• [Task]
All lines from the one containing "本项目采用 MIT 许可证 - 查看 [LICENSE](LICENSE) 文件了解详情。" through the end of the entries below should appear in the answer exactly, with no others.

• [Exercise data]
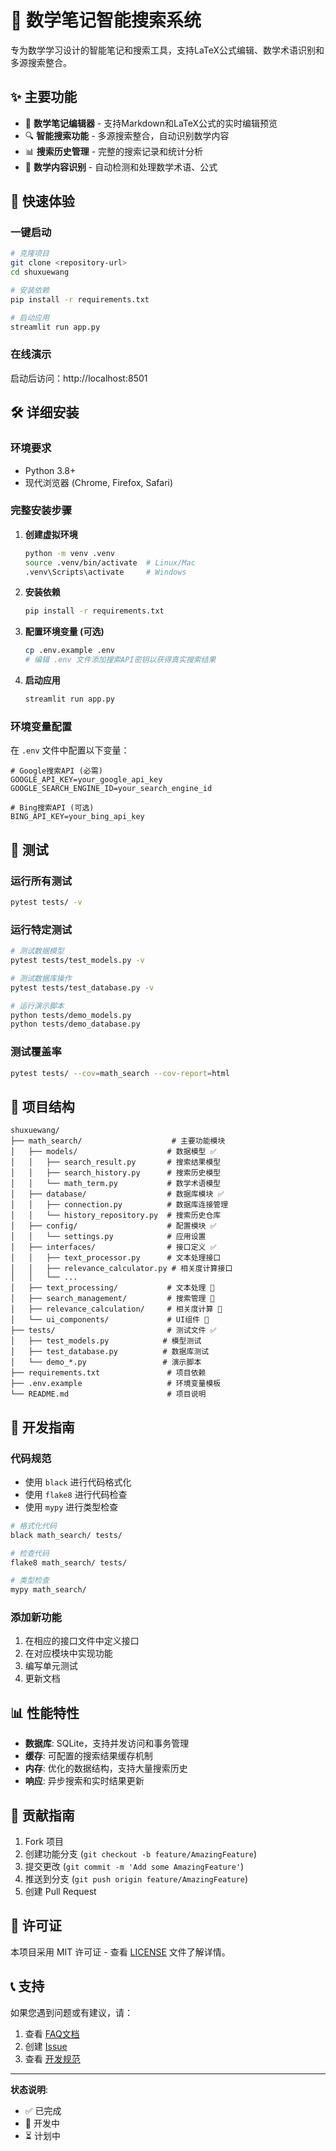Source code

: # 🧮 数学笔记智能搜索系统

专为数学学习设计的智能笔记和搜索工具，支持LaTeX公式编辑、数学术语识别和多源搜索整合。

## ✨ 主要功能

- 📝 **数学笔记编辑器** - 支持Markdown和LaTeX公式的实时编辑预览
- 🔍 **智能搜索功能** - 多源搜索整合，自动识别数学内容
- 📊 **搜索历史管理** - 完整的搜索记录和统计分析
- 🧮 **数学内容识别** - 自动检测和处理数学术语、公式

## 🚀 快速体验

### 一键启动
```bash
# 克隆项目
git clone <repository-url>
cd shuxuewang

# 安装依赖
pip install -r requirements.txt

# 启动应用
streamlit run app.py
```

### 在线演示
启动后访问：http://localhost:8501

## 🛠️ 详细安装

### 环境要求
- Python 3.8+
- 现代浏览器 (Chrome, Firefox, Safari)

### 完整安装步骤

1. **创建虚拟环境**
   ```bash
   python -m venv .venv
   source .venv/bin/activate  # Linux/Mac
   .venv\Scripts\activate     # Windows
   ```

2. **安装依赖**
   ```bash
   pip install -r requirements.txt
   ```

3. **配置环境变量 (可选)**
   ```bash
   cp .env.example .env
   # 编辑 .env 文件添加搜索API密钥以获得真实搜索结果
   ```

4. **启动应用**
   ```bash
   streamlit run app.py
   ```

### 环境变量配置

在 `.env` 文件中配置以下变量：

```env
# Google搜索API (必需)
GOOGLE_API_KEY=your_google_api_key
GOOGLE_SEARCH_ENGINE_ID=your_search_engine_id

# Bing搜索API (可选)
BING_API_KEY=your_bing_api_key
```

## 🧪 测试

### 运行所有测试
```bash
pytest tests/ -v
```

### 运行特定测试
```bash
# 测试数据模型
pytest tests/test_models.py -v

# 测试数据库操作
pytest tests/test_database.py -v

# 运行演示脚本
python tests/demo_models.py
python tests/demo_database.py
```

### 测试覆盖率
```bash
pytest tests/ --cov=math_search --cov-report=html
```

## 📁 项目结构

```
shuxuewang/
├── math_search/                    # 主要功能模块
│   ├── models/                    # 数据模型 ✅
│   │   ├── search_result.py       # 搜索结果模型
│   │   ├── search_history.py      # 搜索历史模型
│   │   └── math_term.py           # 数学术语模型
│   ├── database/                  # 数据库模块 ✅
│   │   ├── connection.py          # 数据库连接管理
│   │   └── history_repository.py  # 搜索历史仓库
│   ├── config/                    # 配置模块 ✅
│   │   └── settings.py            # 应用设置
│   ├── interfaces/                # 接口定义 ✅
│   │   ├── text_processor.py      # 文本处理接口
│   │   ├── relevance_calculator.py # 相关度计算接口
│   │   └── ...
│   ├── text_processing/           # 文本处理 🔄
│   ├── search_management/         # 搜索管理 🔄
│   ├── relevance_calculation/     # 相关度计算 🔄
│   └── ui_components/             # UI组件 🔄
├── tests/                         # 测试文件 ✅
│   ├── test_models.py            # 模型测试
│   ├── test_database.py          # 数据库测试
│   └── demo_*.py                 # 演示脚本
├── requirements.txt               # 项目依赖
├── .env.example                   # 环境变量模板
└── README.md                      # 项目说明
```

## 🔧 开发指南

### 代码规范
- 使用 `black` 进行代码格式化
- 使用 `flake8` 进行代码检查
- 使用 `mypy` 进行类型检查

```bash
# 格式化代码
black math_search/ tests/

# 检查代码
flake8 math_search/ tests/

# 类型检查
mypy math_search/
```

### 添加新功能
1. 在相应的接口文件中定义接口
2. 在对应模块中实现功能
3. 编写单元测试
4. 更新文档

## 📊 性能特性

- **数据库**: SQLite，支持并发访问和事务管理
- **缓存**: 可配置的搜索结果缓存机制
- **内存**: 优化的数据结构，支持大量搜索历史
- **响应**: 异步搜索和实时结果更新

## 🤝 贡献指南

1. Fork 项目
2. 创建功能分支 (`git checkout -b feature/AmazingFeature`)
3. 提交更改 (`git commit -m 'Add some AmazingFeature'`)
4. 推送到分支 (`git push origin feature/AmazingFeature`)
5. 创建 Pull Request

## 📄 许可证

本项目采用 MIT 许可证 - 查看 [LICENSE](LICENSE) 文件了解详情。

## 📞 支持

如果您遇到问题或有建议，请：
1. 查看 [FAQ文档](FAQ.md)
2. 创建 [Issue](../../issues)
3. 查看 [开发规范](DEVELOPMENT_GUIDELINES.md)

---

**状态说明**:
- ✅ 已完成
- 🔄 开发中
- ⏳ 计划中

• [Completed task]
本项目采用 MIT 许可证 - 查看 [LICENSE](LICENSE) 文件了解详情。

## 📞 支持

如果您遇到问题或有建议，请：
1. 查看 [FAQ文档](FAQ.md)
2. 创建 [Issue](../../issues)
3. 查看 [开发规范](DEVELOPMENT_GUIDELINES.md)

---

**状态说明**:
- ✅ 已完成
- 🔄 开发中
- ⏳ 计划中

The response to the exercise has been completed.